Real-time Monet is a stripped-down version of Monet. All the database creation and manipulation components are absent, as are all interactive interfaces. On the NeXT version, the defaults database was used to hold the parameters for controlling static aspects of the synthesis (tube length, mean pitch, and so on—the so-called “utterance-rate parameters”) and Real-time Monet computed the event framework from the input text via an intermediate input syntax which resulted from pre-processing the text. This pre-processing included dictionary look-up to get the correct pronunciation (deficient in the sense there was no grammatical parsing or attempt to determine meaning, so that different pronunciations of words with the same spelling could not be disambiguated). The word stress information from the dictionary was used to determine the rhythmic framework according to the Jones/Abercrombie/Halliday (British) “tendency-towards-isochrony” theory of British English speech by placing “foot” boundaries before the word stress in words having word-stressed syllables. The punctuation was also used in this process, and allowed a distinction to be made between statements, emphatic statements, questions, and questions expecting a yes/no answer for purposes of selecting different intonation contours (not ever really done totally satisfactorily). Without using knowledge of meaning, it was hard to decide where the tonic (information point) of the phrase or sentence should be marked, which means that the tonic foot was generally placed in phrase/sentence final position by default. This causes some degradation of the speech rhythm and intonation and is the first deficiency that should be corrected.

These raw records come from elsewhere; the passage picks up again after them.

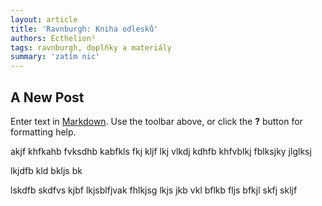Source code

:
 ```yaml
---
layout: article
title: 'Ravnburgh: Kniha odlesků'
authors: Ecthelion²
tags: ravnburgh, doplňky a materiály
summary: 'zatím nic'
---
```




## A New Post

Enter text in [Markdown](http://daringfireball.net/projects/markdown/). Use the toolbar above, or click the **?** button for formatting help.

akjf khfkahb fvksdhb kabfkls fkj kljf lkj vlkdj 
kdhfb khfvblkj fblksjky jlglksj 

lkjdfb kld bkljs bk

lskdfb skdfvs kjbf lkjsblfjvak fhlkjsg lkjs jkb vkl bflkb fljs bfkjl skfj skljf 
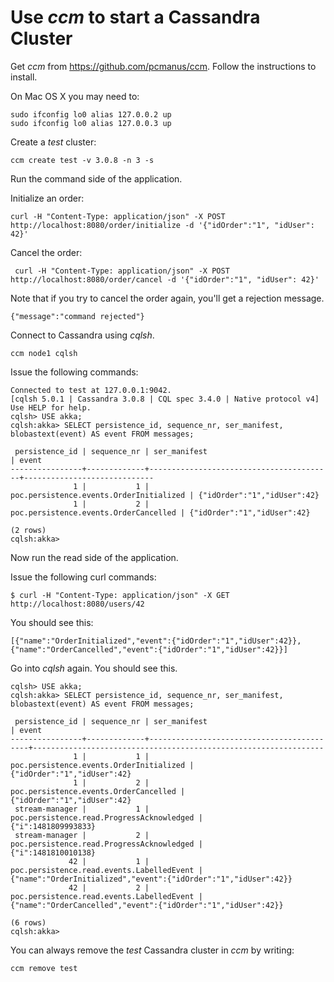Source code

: Use *ccm* to start a Cassandra Cluster
======================================

Get *ccm* from https://github.com/pcmanus/ccm. Follow the instructions to install.

On Mac OS X you may need to:
```
sudo ifconfig lo0 alias 127.0.0.2 up
sudo ifconfig lo0 alias 127.0.0.3 up
```

Create a *test* cluster:

``` ccm create test -v 3.0.8 -n 3 -s ```

Run the command side of the application.

Initialize an order:

```
curl -H "Content-Type: application/json" -X POST http://localhost:8080/order/initialize -d '{"idOrder":"1", "idUser": 42}'
```

Cancel the order:

```
 curl -H "Content-Type: application/json" -X POST http://localhost:8080/order/cancel -d '{"idOrder":"1", "idUser": 42}'
```

Note that if you try to cancel the order again, you'll get a rejection message.

```
{"message":"command rejected"}
```

Connect to Cassandra using *cqlsh*.

```
ccm node1 cqlsh
```

Issue the following commands:

``` 
Connected to test at 127.0.0.1:9042.
[cqlsh 5.0.1 | Cassandra 3.0.8 | CQL spec 3.4.0 | Native protocol v4]
Use HELP for help.
cqlsh> USE akka;
cqlsh:akka> SELECT persistence_id, sequence_nr, ser_manifest, blobastext(event) AS event FROM messages;

 persistence_id | sequence_nr | ser_manifest                            | event
----------------+-------------+-----------------------------------------+-----------------------------
              1 |           1 | poc.persistence.events.OrderInitialized | {"idOrder":"1","idUser":42}
              1 |           2 |   poc.persistence.events.OrderCancelled | {"idOrder":"1","idUser":42}

(2 rows)
cqlsh:akka>
```

Now run the read side of the application.

Issue the following curl commands:

```
$ curl -H "Content-Type: application/json" -X GET http://localhost:8080/users/42
```

You should see this:

```
[{"name":"OrderInitialized","event":{"idOrder":"1","idUser":42}}, {"name":"OrderCancelled","event":{"idOrder":"1","idUser":42}}]
```

Go into *cqlsh* again. You should see this.

```
cqlsh> USE akka;
cqlsh:akka> SELECT persistence_id, sequence_nr, ser_manifest, blobastext(event) AS event FROM messages;

 persistence_id | sequence_nr | ser_manifest                              | event
----------------+-------------+-------------------------------------------+-----------------------------------------------------------------
              1 |           1 |   poc.persistence.events.OrderInitialized |                                     {"idOrder":"1","idUser":42}
              1 |           2 |     poc.persistence.events.OrderCancelled |                                     {"idOrder":"1","idUser":42}
 stream-manager |           1 | poc.persistence.read.ProgressAcknowledged |                                             {"i":1481809993833}
 stream-manager |           2 | poc.persistence.read.ProgressAcknowledged |                                             {"i":1481810010138}
             42 |           1 | poc.persistence.read.events.LabelledEvent | {"name":"OrderInitialized","event":{"idOrder":"1","idUser":42}}
             42 |           2 | poc.persistence.read.events.LabelledEvent |   {"name":"OrderCancelled","event":{"idOrder":"1","idUser":42}}

(6 rows)
cqlsh:akka>
```

You can always remove the *test* Cassandra cluster in *ccm* by writing:

```
ccm remove test
```

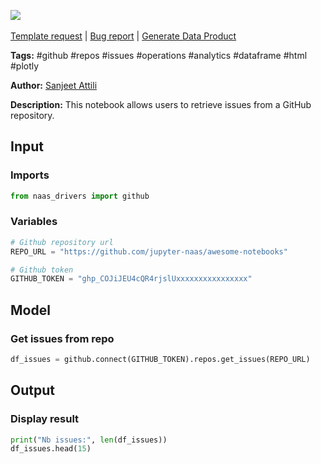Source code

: <a href="https://app.naas.ai/user-redirect/naas/downloader?url=https://raw.githubusercontent.com/jupyter-naas/awesome-notebooks/master/GitHub/GitHub_Get_issues_from_repo.ipynb" target="_parent"><img src="https://naasai-public.s3.eu-west-3.amazonaws.com/open_in_naas.svg"/></a><br><br><a href="https://github.com/jupyter-naas/awesome-notebooks/issues/new?assignees=&labels=&template=template-request.md&title=Tool+-+Action+of+the+notebook+">Template request</a> | <a href="https://github.com/jupyter-naas/awesome-notebooks/issues/new?assignees=&labels=bug&template=bug_report.md&title=GitHub+-+Get+issues+from+repo:+Error+short+description">Bug report</a> | <a href="https://app.naas.ai/user-redirect/naas/downloader?url=https://raw.githubusercontent.com/jupyter-naas/awesome-notebooks/master/Naas/Naas_Start_data_product.ipynb" target="_parent">Generate Data Product</a>

**Tags:** #github #repos #issues #operations #analytics #dataframe #html #plotly

**Author:** [Sanjeet Attili](https://www.linkedin.com/in/sanjeet-attili-760bab190/)

**Description:** This notebook allows users to retrieve issues from a GitHub repository.

## Input

### Imports


```python
from naas_drivers import github
```

### Variables


```python
# Github repository url
REPO_URL = "https://github.com/jupyter-naas/awesome-notebooks"

# Github token
GITHUB_TOKEN = "ghp_COJiJEU4cQR4rjslUxxxxxxxxxxxxxxxx"
```

## Model

### Get issues from repo


```python
df_issues = github.connect(GITHUB_TOKEN).repos.get_issues(REPO_URL)
```

## Output

### Display result


```python
print("Nb issues:", len(df_issues))
df_issues.head(15)
```
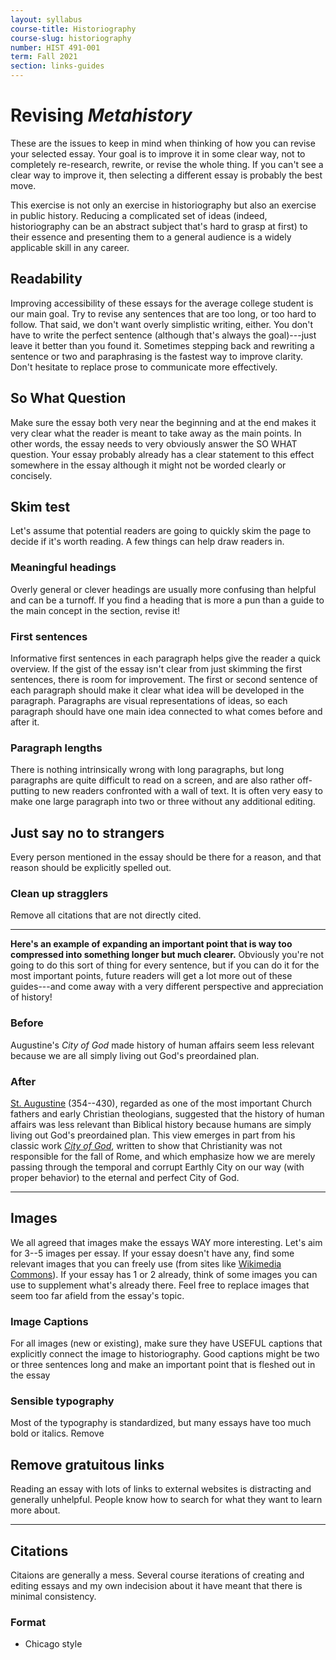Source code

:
 ```yaml
---
layout: syllabus
course-title: Historiography
course-slug: historiography
number: HIST 491-001
term: Fall 2021
section: links-guides
---
```


# Revising _Metahistory_
These are the issues to keep in mind when thinking of how you can revise your selected essay. Your goal is to improve it in some clear way, not to completely re-research, rewrite, or revise the whole thing. If you can't see a clear way to improve it, then selecting a different essay is probably the best move.

This exercise is not only an exercise in historiography but also an exercise in public history. Reducing a complicated set of ideas (indeed, historiography can be an abstract subject that's hard to grasp at first) to their essence and presenting them to a general audience is a widely applicable skill in any career.


## Readability
Improving accessibility of these essays for the average college student is our main goal. Try to revise any sentences that are too long, or too hard to follow. That said, we don't want overly simplistic writing, either. You don't have to write the perfect sentence (although that's always the goal)---just leave it better than you found it. Sometimes stepping back and rewriting a sentence or two and paraphrasing is the fastest way to improve clarity. Don't hesitate to replace prose to communicate more effectively.

## So What Question
Make sure the essay both very near the beginning and at the end makes it very clear what the reader is meant to take away as the main points. In other words, the essay needs to very obviously answer the SO WHAT question. Your essay probably already has a clear statement to this effect somewhere in the essay although it might not be worded clearly or concisely.


## Skim test
Let's assume that potential readers are going to quickly skim the page to decide if it's worth reading. A few things can help draw readers in.

### Meaningful headings
Overly general or clever headings are usually more confusing than helpful and can be a turnoff. If you find a heading that is more a pun than a guide to the main concept in the section, revise it!

### First sentences
Informative first sentences in each paragraph helps give the reader a quick overview. If the gist of the essay isn't clear from just skimming the first sentences, there is room for improvement. The first or second sentence of each paragraph should make it clear what idea will be developed in the paragraph. Paragraphs are visual representations of ideas, so each paragraph should have one main idea connected to what comes before and after it.

### Paragraph lengths
There is nothing intrinsically wrong with long paragraphs, but long paragraphs are quite difficult to read on a screen, and are also rather off-putting to new readers confronted with a wall of text. It is often very easy to make one large paragraph into two or three without any additional editing.


## Just say no to strangers
Every person mentioned in the essay should be there for a reason, and that reason should be explicitly spelled out.


### Clean up stragglers
Remove all citations that are not directly cited.

---
**Here's an example of expanding an important point that is way too compressed into something longer but much clearer.** Obviously you're not going to do this sort of thing for every sentence, but if you can do it for the most important points, future readers will get a lot more out of these guides---and come away with a very different perspective and appreciation of history!

### Before
Augustine's _City of God_ made history of human affairs seem less relevant because we are all simply living out God's preordained plan.

### After
[St. Augustine](https://en.wikipedia.org/wiki/Augustine_of_Hippo) (354--430), regarded as one of the most important Church fathers and early Christian theologians, suggested that the history of human affairs was less relevant than Biblical history because humans are simply living out God's preordained plan. This view emerges in part from his classic work [_City of God_](https://en.wikipedia.org/wiki/The_City_of_God), written to show that Christianity was not responsible for the fall of Rome, and which emphasize how we are merely passing through the temporal and corrupt Earthly City on our way (with proper behavior) to the eternal and perfect City of God.

---

## Images
We all agreed that images make the essays WAY more interesting. Let's aim for 3--5 images per essay. If your essay doesn't have any, find some relevant images that you can freely use (from sites like [Wikimedia Commons](https://commons.wikimedia.org/wiki/Main_Page)). If your essay has 1 or 2 already, think of some images you can use to supplement what's already there. Feel free to replace images that seem too far afield from the essay's topic.

### Image Captions
For all images (new or existing), make sure they have USEFUL captions that explicitly connect the image to historiography. Good captions might be two or three sentences long and make an important point that is fleshed out in the essay

### Sensible typography
Most of the typography is standardized, but many essays have too much bold or italics. Remove

## Remove gratuitous links
Reading an essay with lots of links to external websites is distracting and generally unhelpful. People know how to search for what they want to learn more about.

---


## Citations
Citaions are generally a mess. Several course iterations of creating and editing essays and my own indecision about it have meant that there is minimal consistency.

### Format
- Chicago style
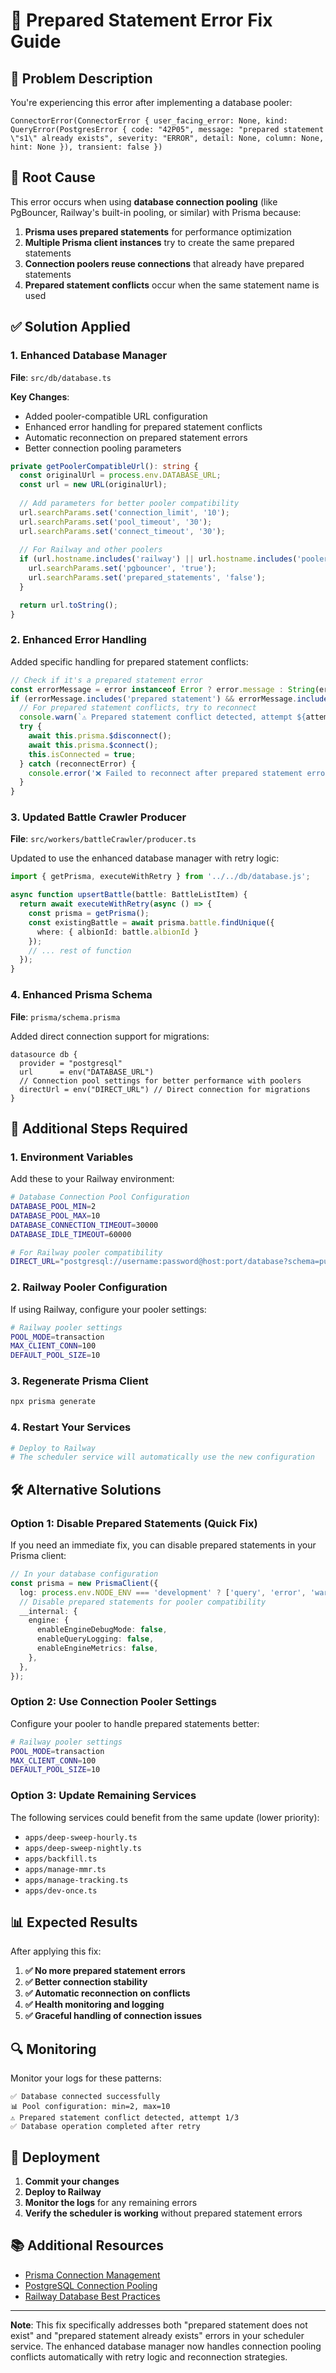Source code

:# 🔧 Prepared Statement Error Fix Guide

## 🚨 Problem Description

You're experiencing this error after implementing a database pooler:

```
ConnectorError(ConnectorError { user_facing_error: None, kind: QueryError(PostgresError { code: "42P05", message: "prepared statement \"s1\" already exists", severity: "ERROR", detail: None, column: None, hint: None }), transient: false })
```

## 🎯 Root Cause

This error occurs when using **database connection pooling** (like PgBouncer, Railway's built-in pooling, or similar) with Prisma because:

1. **Prisma uses prepared statements** for performance optimization
2. **Multiple Prisma client instances** try to create the same prepared statements
3. **Connection poolers reuse connections** that already have prepared statements
4. **Prepared statement conflicts** occur when the same statement name is used

## ✅ Solution Applied

### 1. Enhanced Database Manager

**File**: `src/db/database.ts`

**Key Changes**:
- Added pooler-compatible URL configuration
- Enhanced error handling for prepared statement conflicts
- Automatic reconnection on prepared statement errors
- Better connection pooling parameters

```typescript
private getPoolerCompatibleUrl(): string {
  const originalUrl = process.env.DATABASE_URL;
  const url = new URL(originalUrl);
  
  // Add parameters for better pooler compatibility
  url.searchParams.set('connection_limit', '10');
  url.searchParams.set('pool_timeout', '30');
  url.searchParams.set('connect_timeout', '30');
  
  // For Railway and other poolers
  if (url.hostname.includes('railway') || url.hostname.includes('pooler')) {
    url.searchParams.set('pgbouncer', 'true');
    url.searchParams.set('prepared_statements', 'false');
  }

  return url.toString();
}
```

### 2. Enhanced Error Handling

Added specific handling for prepared statement conflicts:

```typescript
// Check if it's a prepared statement error
const errorMessage = error instanceof Error ? error.message : String(error);
if (errorMessage.includes('prepared statement') && errorMessage.includes('already exists')) {
  // For prepared statement conflicts, try to reconnect
  console.warn(`⚠️ Prepared statement conflict detected, attempt ${attempt}/${maxRetries}`);
  try {
    await this.prisma.$disconnect();
    await this.prisma.$connect();
    this.isConnected = true;
  } catch (reconnectError) {
    console.error('❌ Failed to reconnect after prepared statement error:', reconnectError);
  }
}
```

### 3. Updated Battle Crawler Producer

**File**: `src/workers/battleCrawler/producer.ts`

Updated to use the enhanced database manager with retry logic:

```typescript
import { getPrisma, executeWithRetry } from '../../db/database.js';

async function upsertBattle(battle: BattleListItem) {
  return await executeWithRetry(async () => {
    const prisma = getPrisma();
    const existingBattle = await prisma.battle.findUnique({
      where: { albionId: battle.albionId }
    });
    // ... rest of function
  });
}
```

### 4. Enhanced Prisma Schema

**File**: `prisma/schema.prisma`

Added direct connection support for migrations:

```prisma
datasource db {
  provider = "postgresql"
  url      = env("DATABASE_URL")
  // Connection pool settings for better performance with poolers
  directUrl = env("DIRECT_URL") // Direct connection for migrations
}
```

## 🔧 Additional Steps Required

### 1. Environment Variables

Add these to your Railway environment:

```bash
# Database Connection Pool Configuration
DATABASE_POOL_MIN=2
DATABASE_POOL_MAX=10
DATABASE_CONNECTION_TIMEOUT=30000
DATABASE_IDLE_TIMEOUT=60000

# For Railway pooler compatibility
DIRECT_URL="postgresql://username:password@host:port/database?schema=public"
```

### 2. Railway Pooler Configuration

If using Railway, configure your pooler settings:

```bash
# Railway pooler settings
POOL_MODE=transaction
MAX_CLIENT_CONN=100
DEFAULT_POOL_SIZE=10
```

### 3. Regenerate Prisma Client

```bash
npx prisma generate
```

### 4. Restart Your Services

```bash
# Deploy to Railway
# The scheduler service will automatically use the new configuration
```

## 🛠️ Alternative Solutions

### Option 1: Disable Prepared Statements (Quick Fix)

If you need an immediate fix, you can disable prepared statements in your Prisma client:

```typescript
// In your database configuration
const prisma = new PrismaClient({
  log: process.env.NODE_ENV === 'development' ? ['query', 'error', 'warn'] : ['error'],
  // Disable prepared statements for pooler compatibility
  __internal: {
    engine: {
      enableEngineDebugMode: false,
      enableQueryLogging: false,
      enableEngineMetrics: false,
    },
  },
});
```

### Option 2: Use Connection Pooler Settings

Configure your pooler to handle prepared statements better:

```bash
# Railway pooler settings
POOL_MODE=transaction
MAX_CLIENT_CONN=100
DEFAULT_POOL_SIZE=10
```

### Option 3: Update Remaining Services

The following services could benefit from the same update (lower priority):

- `apps/deep-sweep-hourly.ts`
- `apps/deep-sweep-nightly.ts`
- `apps/backfill.ts`
- `apps/manage-mmr.ts`
- `apps/manage-tracking.ts`
- `apps/dev-once.ts`

## 📊 Expected Results

After applying this fix:

1. **✅ No more prepared statement errors**
2. **✅ Better connection stability**
3. **✅ Automatic reconnection on conflicts**
4. **✅ Health monitoring and logging**
5. **✅ Graceful handling of connection issues**

## 🔍 Monitoring

Monitor your logs for these patterns:

```
✅ Database connected successfully
📊 Pool configuration: min=2, max=10
⚠️ Prepared statement conflict detected, attempt 1/3
✅ Database operation completed after retry
```

## 🚀 Deployment

1. **Commit your changes**
2. **Deploy to Railway**
3. **Monitor the logs** for any remaining errors
4. **Verify the scheduler is working** without prepared statement errors

## 📚 Additional Resources

- [Prisma Connection Management](https://www.prisma.io/docs/concepts/components/prisma-client/connection-management)
- [PostgreSQL Connection Pooling](https://www.postgresql.org/docs/current/runtime-config-connection.html)
- [Railway Database Best Practices](https://docs.railway.app/deploy/deployments)

---

**Note**: This fix specifically addresses both "prepared statement does not exist" and "prepared statement already exists" errors in your scheduler service. The enhanced database manager now handles connection pooling conflicts automatically with retry logic and reconnection strategies.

That said, Real-time Monet and the TextToSpeech server have yet to be ported or rewritten for GNU/Linux and the Mac. The current Monet port, like the original Monet, incorporates the tube model to generate output and expects the output of the text pre-processor as input. A new applet (unfortunately named “GnuSpeech” and presently residing in the “gnuspeech/current/Frameworks” folder) allows plain text to be converted into the syntax needed for the current version of Monet. Steve Nygard recently “tidied things up”, following comments from people on the list, and I haven't checked out the resulting new arrangements to see if I can still understand the relationships well enough to compile it all, having many balls in the air. Any time I spend will be finishing Synthesizer. Knowing Steve, I am sure there’s no problem with compiling Monet and associated modules in their re-arranged form. Please communicate your experience on the mailing list (to join, visit the subscription page.
There's a diagram of the relationships between the various TTS components of the complete system above.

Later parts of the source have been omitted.